L'exercice de base constitue la partie la plus importante de tout programme de fitness car ils contribuent à améliorer la force et l'endurance et prévenir les blessures au dos. "Compléter votre entraînement avec des exercices de stabilisation de base pour la région abdominale inférieure est essentiel pour construire un bon travail de base pour la force musculaire", déclare le Dr Allen Conrad, DC, CSCS, propriétaire deCentre chiropratique du comté de MontgomeryAu Nord Wales, Pa. et Chiropraticien de l'équipe pour l'équipe de rugby Blackthorn. Pendant qu'il recommande d'exercer tous les différents muscles principaux individuellement, il dit que la planche effectuée sur une balle suisse, appelle plus de fibres musculaires en jeu, car elle nécessite un plus grand équilibre et une coordination.

Comment faire: Pliez vos bras à des angles à 90 degrés et reposez vos coudes et vos avant-bras au sommet d'une balle suisse. Supposons une position de poussée sur vos orteils, en gardant vos jambes et dos directement de vos talons à la tête. Engagez votre noyau et attendez-vous. Tenez cette position aussi longtemps que vous le pouvez.

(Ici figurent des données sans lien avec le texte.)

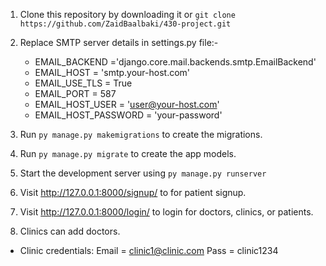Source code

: 1. Clone this repository by downloading it or ``git clone https://github.com/ZaidBaalbaki/430-project.git ``
2. Replace SMTP server details in settings.py file:-
	
	- EMAIL_BACKEND ='django.core.mail.backends.smtp.EmailBackend'
	- EMAIL_HOST = 'smtp.your-host.com'
	- EMAIL_USE_TLS = True
	- EMAIL_PORT = 587
	- EMAIL_HOST_USER = 'user@your-host.com'
	- EMAIL_HOST_PASSWORD = 'your-password'

5. Run ``py manage.py makemigrations`` to create the migrations.
6. Run ``py manage.py migrate`` to create the app models.
8. Start the development server using ``py manage.py runserver `` 
11. Visit http://127.0.0.1:8000/signup/ to for patient signup.
12. Visit http://127.0.0.1:8000/login/ to login for doctors, clinics, or patients.
10. Clinics can add doctors.


* Clinic credentials:
Email = clinic1@clinic.com
Pass = clinic1234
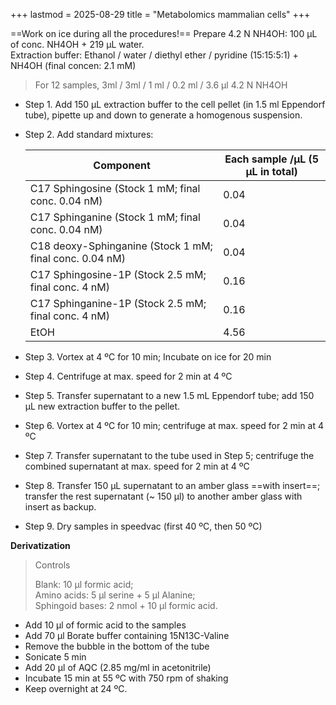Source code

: +++
lastmod = 2025-08-29
title = "Metabolomics mammalian cells"
+++

==Work on ice during all the procedures!==
Prepare 4.2 N NH4OH: 100 μL of conc. NH4OH + 219 μL water.  
Extraction buffer: Ethanol / water / diethyl ether / pyridine (15:15:5:1) + NH4OH (final concen: 2.1 mM)  
> For 12 samples, 3ml / 3ml / 1 ml / 0.2 ml / 3.6 μl 4.2 N NH4OH  

- Step 1. Add 150 μL extraction buffer to the cell pellet (in 1.5 ml Eppendorf tube), pipette up and down to generate a homogenous suspension.
- Step 2. Add standard mixtures:  

    | Component                                               | Each sample /μL (5 μL in total) |
    | ------------------------------------------------------- | ------------------------------- |
    | C17 Sphingosine (Stock 1 mM; final conc. 0.04 nM)       | 0.04                            |
    | C17 Sphinganine (Stock 1 mM; final conc. 0.04 nM)       | 0.04                            |
    | C18 deoxy-Sphinganine (Stock 1 mM; final conc. 0.04 nM) | 0.04                            |
    | C17 Sphingosine-1P (Stock 2.5 mM; final conc. 4 nM)     | 0.16                            |
    | C17 Sphinganine-1P (Stock 2.5 mM; final conc. 4 nM)     | 0.16                            |
    | EtOH                                                    | 4.56                            |

- Step 3. Vortex at 4 ºC for 10 min; Incubate on ice for 20 min
- Step 4. Centrifuge at max. speed for 2 min at 4 ºC
- Step 5. Transfer supernatant to a new 1.5 mL Eppendorf tube; add 150 μL new extraction buffer to the pellet.
- Step 6. Vortex at 4 ºC for 10 min; centrifuge at max. speed for 2 min at 4 ºC
- Step 7. Transfer supernatant to the tube used in Step 5; centrifuge the combined supernatant at max. speed for 2 min at 4 ºC
- Step 8. Transfer 150 μL supernatant to an amber glass ==with insert==; transfer the rest supernatant (~ 150 μl) to another amber glass with insert as backup.
- Step 9. Dry samples in speedvac (first 40 ºC, then 50 ºC)

**Derivatization**  
> Controls  
> 
> Blank: 10 μl formic acid;  
> Amino acids: 5 μl serine + 5 μl Alanine;  
> Sphingoid bases: 2 nmol + 10 μl formic acid.  

- Add 10 μl of formic acid to the samples
- Add 70 μl Borate buffer containing 15N13C-Valine
- Remove the bubble in the bottom of the tube
- Sonicate 5 min
- Add 20 μl of AQC (2.85 mg/ml in acetonitrile)
- Incubate 15 min at 55 ºC with 750 rpm of shaking
- Keep overnight at 24 ºC.

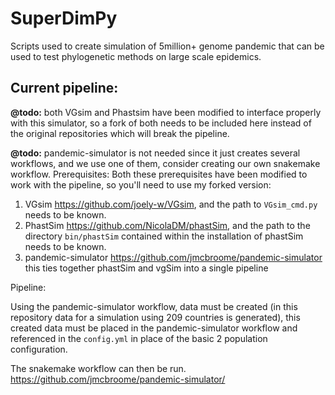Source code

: # SuperDimPy
Scripts used to create simulation of 5million+ genome pandemic that can be used to test phylogenetic methods on large scale epidemics.
## Current pipeline: 
**@todo:** both VGsim and Phastsim have been modified to interface properly with this simulator, so a fork of both needs to be included here instead of the original repositories which will break the pipeline.

**@todo:** pandemic-simulator is not needed since it just creates several workflows, and we use one of them, consider creating our own snakemake workflow.
Prerequisites: 
Both these prerequisites have been modified to work with the pipeline, so you'll need to use my forked version: 
1. VGsim https://github.com/joely-w/VGsim, and the path to `VGsim_cmd.py` needs to be known.
2. PhastSim https://github.com/NicolaDM/phastSim, and the path to the directory `bin/phastSim` contained within the installation of phastSim needs to be known.
3. pandemic-simulator https://github.com/jmcbroome/pandemic-simulator this ties together phastSim and vgSim into a single pipeline

Pipeline:

Using the pandemic-simulator workflow, data must be created (in this repository data for a simulation using 209 countries is generated),
this created data must be placed in the pandemic-simulator workflow and referenced in the `config.yml` in place of the basic 2 population configuration.

The snakemake workflow can then be run.
https://github.com/jmcbroome/pandemic-simulator/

Si vous n'avez pas de ballon suisse: penchez vos coudes et vos avant-bras sur le sol, élever votre torse et vos jambes sur vos orteils. "J'aime ce mouvement parce que cela peut vous aider à améliorer votre posture", déclareSaara Haapanen, MSC, entraîneur personnel avec le Conseil du gouverneur du Colorado pour des modes de vie actifs et sains. Pour progresser, essayez une planche de 3 points en soulevant un bras ou une jambe. "Assurez-vous simplement de garder vos hanches un peu élevées pour protéger votre dos bas et garder votre noyau fort», dit-elle. Et pour plus de conseils d'exercice que vous pouvez utiliser, ne manquez pasLe tour secret qui rend chaque exercice mieux.